* What to produce: Repeat the records given below in full, with no changes.

Data excerpts
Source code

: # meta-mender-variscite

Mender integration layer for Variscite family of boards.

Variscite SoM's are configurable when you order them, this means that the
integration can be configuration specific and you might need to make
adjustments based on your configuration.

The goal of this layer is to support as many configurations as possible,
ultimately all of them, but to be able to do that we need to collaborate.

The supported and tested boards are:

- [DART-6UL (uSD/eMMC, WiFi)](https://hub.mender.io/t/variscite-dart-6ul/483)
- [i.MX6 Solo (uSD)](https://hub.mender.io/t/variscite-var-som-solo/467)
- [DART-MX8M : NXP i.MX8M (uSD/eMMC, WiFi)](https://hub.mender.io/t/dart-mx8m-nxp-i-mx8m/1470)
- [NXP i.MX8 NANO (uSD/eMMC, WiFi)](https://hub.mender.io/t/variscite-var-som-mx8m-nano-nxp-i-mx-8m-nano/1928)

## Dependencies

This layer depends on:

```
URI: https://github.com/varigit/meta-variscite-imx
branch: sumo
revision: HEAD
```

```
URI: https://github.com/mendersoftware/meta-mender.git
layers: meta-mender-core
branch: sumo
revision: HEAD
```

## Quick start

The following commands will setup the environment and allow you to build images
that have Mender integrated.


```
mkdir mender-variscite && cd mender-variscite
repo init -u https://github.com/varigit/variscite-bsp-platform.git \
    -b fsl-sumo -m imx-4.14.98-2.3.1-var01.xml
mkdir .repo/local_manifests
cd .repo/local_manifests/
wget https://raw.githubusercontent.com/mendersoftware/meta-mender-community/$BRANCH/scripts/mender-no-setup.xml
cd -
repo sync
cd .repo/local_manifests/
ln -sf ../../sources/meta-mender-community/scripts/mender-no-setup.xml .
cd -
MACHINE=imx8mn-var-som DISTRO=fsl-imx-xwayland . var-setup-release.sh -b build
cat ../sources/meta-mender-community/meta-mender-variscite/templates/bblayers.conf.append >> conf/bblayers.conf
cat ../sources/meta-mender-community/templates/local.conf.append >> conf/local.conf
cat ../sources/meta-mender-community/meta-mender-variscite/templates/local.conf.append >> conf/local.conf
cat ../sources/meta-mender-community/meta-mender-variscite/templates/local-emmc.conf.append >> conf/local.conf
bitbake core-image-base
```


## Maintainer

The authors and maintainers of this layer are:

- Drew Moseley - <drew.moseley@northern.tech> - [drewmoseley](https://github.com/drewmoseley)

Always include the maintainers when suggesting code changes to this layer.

* Finished task:
Source code

: # meta-mender-variscite

Mender integration layer for Variscite family of boards.

Variscite SoM's are configurable when you order them, this means that the
integration can be configuration specific and you might need to make
adjustments based on your configuration.

The goal of this layer is to support as many configurations as possible,
ultimately all of them, but to be able to do that we need to collaborate.

The supported and tested boards are:

- [DART-6UL (uSD/eMMC, WiFi)](https://hub.mender.io/t/variscite-dart-6ul/483)
- [i.MX6 Solo (uSD)](https://hub.mender.io/t/variscite-var-som-solo/467)
- [DART-MX8M : NXP i.MX8M (uSD/eMMC, WiFi)](https://hub.mender.io/t/dart-mx8m-nxp-i-mx8m/1470)
- [NXP i.MX8 NANO (uSD/eMMC, WiFi)](https://hub.mender.io/t/variscite-var-som-mx8m-nano-nxp-i-mx-8m-nano/1928)

## Dependencies

This layer depends on:

```
URI: https://github.com/varigit/meta-variscite-imx
branch: sumo
revision: HEAD
```

```
URI: https://github.com/mendersoftware/meta-mender.git
layers: meta-mender-core
branch: sumo
revision: HEAD
```

## Quick start

The following commands will setup the environment and allow you to build images
that have Mender integrated.


```
mkdir mender-variscite && cd mender-variscite
repo init -u https://github.com/varigit/variscite-bsp-platform.git \
    -b fsl-sumo -m imx-4.14.98-2.3.1-var01.xml
mkdir .repo/local_manifests
cd .repo/local_manifests/
wget https://raw.githubusercontent.com/mendersoftware/meta-mender-community/$BRANCH/scripts/mender-no-setup.xml
cd -
repo sync
cd .repo/local_manifests/
ln -sf ../../sources/meta-mender-community/scripts/mender-no-setup.xml .
cd -
MACHINE=imx8mn-var-som DISTRO=fsl-imx-xwayland . var-setup-release.sh -b build
cat ../sources/meta-mender-community/meta-mender-variscite/templates/bblayers.conf.append >> conf/bblayers.conf
cat ../sources/meta-mender-community/templates/local.conf.append >> conf/local.conf
cat ../sources/meta-mender-community/meta-mender-variscite/templates/local.conf.append >> conf/local.conf
cat ../sources/meta-mender-community/meta-mender-variscite/templates/local-emmc.conf.append >> conf/local.conf
bitbake core-image-base
```


## Maintainer

The authors and maintainers of this layer are:

- Drew Moseley - <drew.moseley@northern.tech> - [drewmoseley](https://github.com/drewmoseley)

Always include the maintainers when suggesting code changes to this layer.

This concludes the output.